The moment of inertia $I_{x}$ and $I_{y}$ change as the cylinder block rotates, and thus, they are approximately represented by the average moment of inertia without considering the pistons. Although the analytical solutions cannot be derived, the numerical results can be obtained. Since the tilt angle of the cylinder block is very small, the film thickness on the barrel-valve plate can be calculated through equation (34). The plots of $θ_{x}$ and $θ_{y}$ start from x- and y-axis, respectively, and the positive directions of the angles are both clockwise. This model divides the rotation of pump into seven stages and is called the DST model

h = h_{0} + α {\bar{r}}_{mn} \cos θ_{x} + γ {\bar{r}}_{mn} \cos θ_{y}

(34)

Simulation results and experimental validation

In order to validate the proposed model, we have considered a certain type of aircraft hydraulic piston pump, which was manufactured by Liyuan hydraulic corporation in Guiyang, Guizhou, China. The type of the pump was LY-YZB-73B. Some parameters of this pump are listed in Table 2.

Table 2.

Some parameters of the pump.

Parameter	Value	Parameter	Value
A_z	9.5 × 10⁻⁵ m²	l_p	0.0345 m
A_pg	6.0 × 10⁻⁵ m²	l_co	0.01 m
m_p	0.03 kg	m_c	0.45 kg
$ω$	4000 r/min	$ρ$	0.83 × 10³ kg/m³
$β$	0–17.5°	h_p	1.4 × 10⁻⁵ m
E_y	10⁹ Pa	N	9

Simulation results

All the equations are solved in MATLAB^®. The simulation condition is shown in Table 3. Figure 6 illustrates the resultant force and torques exerted on the cylinder block.

Table 3.

Simulation condition.

Parameter	Value
Rotation speed	4000 r/min
Swash plate angle	15°
Discharge pressure	21 MPa
Inlet pressure	0.15 MPa
Number of pistons	9

Figure 6.

The resultant force and torques exerted on cylinder block.

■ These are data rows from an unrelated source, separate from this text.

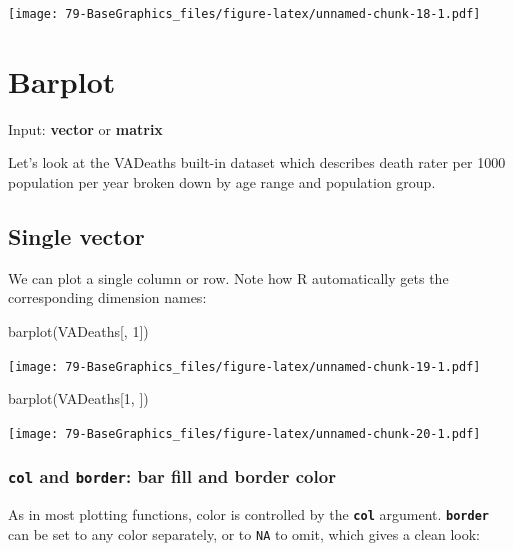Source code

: \documentclass[
]{book}
\newenvironment{Shaded}{\begin{snugshade}}{\end{snugshade}}
\newcommand{\DecValTok}[1]{\textcolor[rgb]{0.00,0.00,0.81}{#1}}
\newcommand{\FunctionTok}[1]{\textcolor[rgb]{0.00,0.00,0.00}{#1}}
\newcommand{\NormalTok}[1]{#1}
\begin{document}
\texttt{[image: 79-BaseGraphics\_files/figure-latex/unnamed-chunk-18-1.pdf]}

\hypertarget{barplot}{%
\section{Barplot}\label{barplot}}

Input: \textbf{vector} or \textbf{matrix}

Let's look at the VADeaths built-in dataset which describes death rater per 1000 population per year broken down by age range and population group.

\hypertarget{single-vector}{%
\subsection{Single vector}\label{single-vector}}

We can plot a single column or row. Note how R automatically gets the corresponding dimension names:

\begin{Shaded}
\begin{Highlighting}[]
\FunctionTok{barplot}\NormalTok{(VADeaths[, }\DecValTok{1}\NormalTok{])}
\end{Highlighting}
\end{Shaded}

\texttt{[image: 79-BaseGraphics\_files/figure-latex/unnamed-chunk-19-1.pdf]}

\begin{Shaded}
\begin{Highlighting}[]
\FunctionTok{barplot}\NormalTok{(VADeaths[}\DecValTok{1}\NormalTok{, ])}
\end{Highlighting}
\end{Shaded}

\texttt{[image: 79-BaseGraphics\_files/figure-latex/unnamed-chunk-20-1.pdf]}

\hypertarget{col-and-border-bar-fill-and-border-color}{%
\subsubsection{\texorpdfstring{\textbf{\texttt{col}} and \textbf{\texttt{border}}: bar fill and border color}{col and border: bar fill and border color}}\label{col-and-border-bar-fill-and-border-color}}

As in most plotting functions, color is controlled by the \textbf{\texttt{col}} argument. \textbf{\texttt{border}} can be set to any color separately, or to \texttt{NA} to omit, which gives a clean look:
\end{document}
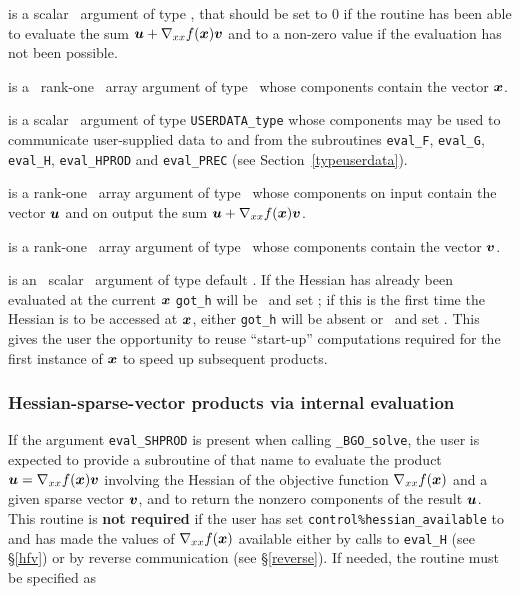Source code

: \documentclass{galahad}
\newcommand{\packagename}{BGO}
\newcommand{\fullpackagename}{\libraryname\_\packagename}
\newcommand{\solver}{{\tt \fullpackagename\_solve}}
\begin{document}
\begin{description}
 is a scalar \intentout\ argument of type \integer,
that should be set to 0 if the routine has been able to evaluate the
sum ${\bm{u}} + \nabla_{xx} f({\bm{x}}) {\bm{v}}$
and to a non-zero value if the evaluation has not been possible.

 is a \ rank-one \intentin\ array argument of type
\realdp\ whose components contain the vector ${\bm{x}}$.

 is a scalar \intentinout\ argument of type
{\tt USERDATA\_type} whose components may be used
to communicate user-supplied data to and from the
subroutines {\tt eval\_F}, {\tt eval\_G},
{\tt eval\_H}, {\tt eval\_HPROD} and {\tt eval\_PREC}
(see Section~\ref{typeuserdata}).

 is a rank-one \intentinout\ array argument of type \realdp\
whose components on input contain the vector ${\bm{u}}$ and on output the
sum ${\bm{u}} + \nabla_{xx} f({\bm{x}}) {\bm{v}}$.

 is a rank-one \intentin\ array argument of type \realdp\
whose components contain the vector ${\bm{v}}$.

 is an \optional\ scalar \intentin\ argument of type default
\logical. If the Hessian has already been evaluated at the current ${\bm{x}}$
{\tt got\_h} will be \present\ and set \true; if this is the first time
the Hessian is to be accessed at ${\bm{x}}$, either {\tt got\_h} will be absent
or \present\ and set \false. This gives the user the opportunity
to reuse ``start-up'' computations required for the first instance of
${\bm{x}}$ to speed up subsequent products.

\end{description}


\subsubsection{Hessian-sparse-vector products via internal evaluation\label{hvsv}}

If the argument {\tt eval\_SHPROD} is present when calling \solver, the
user is expected to provide a subroutine of that name to evaluate the
product ${\bm{u}} = \nabla_{xx} f({\bm{x}}) {\bm{v}}$ involving 
the Hessian of the objective function $\nabla_{xx} f({\bm{x}})$
and a given sparse vector ${\bm{v}}$, and to return the nonzero components 
of the result ${\bm{u}}$. 
This routine is {\bf not required} if the user has set 
{\tt control\%hessian\_available} to \true\, and has made 
the values of $\nabla_{xx} f({\bm{x}})$ available either by calls to 
{\tt eval\_H} (see \S\ref{hfv})
or by reverse communication (see \S\ref{reverse}).
If needed, the routine must be specified as
\end{document}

Since the angular velocity of the cylinder block is 4000 r/min and the total range of one period (for the piston position) is 40°, the duration of each period is 1.667 ms. From Figure 6(a)–(c), it can be seen that all force and torques have two peaks in each period. The smaller peak appears at the end of Stage 1 when the top transitional piston passes the discharge silencing groove and begins overlapping with the discharge kidney port. The larger peak appears at the end of Stage 3, when one piston begins overlapping with the inlet silencing groove. For the smaller peak, during Stage 1, due to discharge silencing groove, the top transitional piston chamber pressure starts increasing from the inlet pressure p_s but has not reached the discharge pressure p_d yet. When the top transitional piston passes over the discharge silencing groove and begins overlapping the discharge kidney port, the chamber pressure will make a sudden rise to p_d, and this will make the piston pressure force F_pz to rise suddenly and cause the smaller peak. For the larger peak, at the end of Stage 3, the piston inside the bottom bridge begins to move into the inlet silencing groove, and the chamber pressure will drop to inlet pressure p_s rapidly. The film bearing force of this piston will as a result decrease, and this will cause the larger peak in the resultant force and torques.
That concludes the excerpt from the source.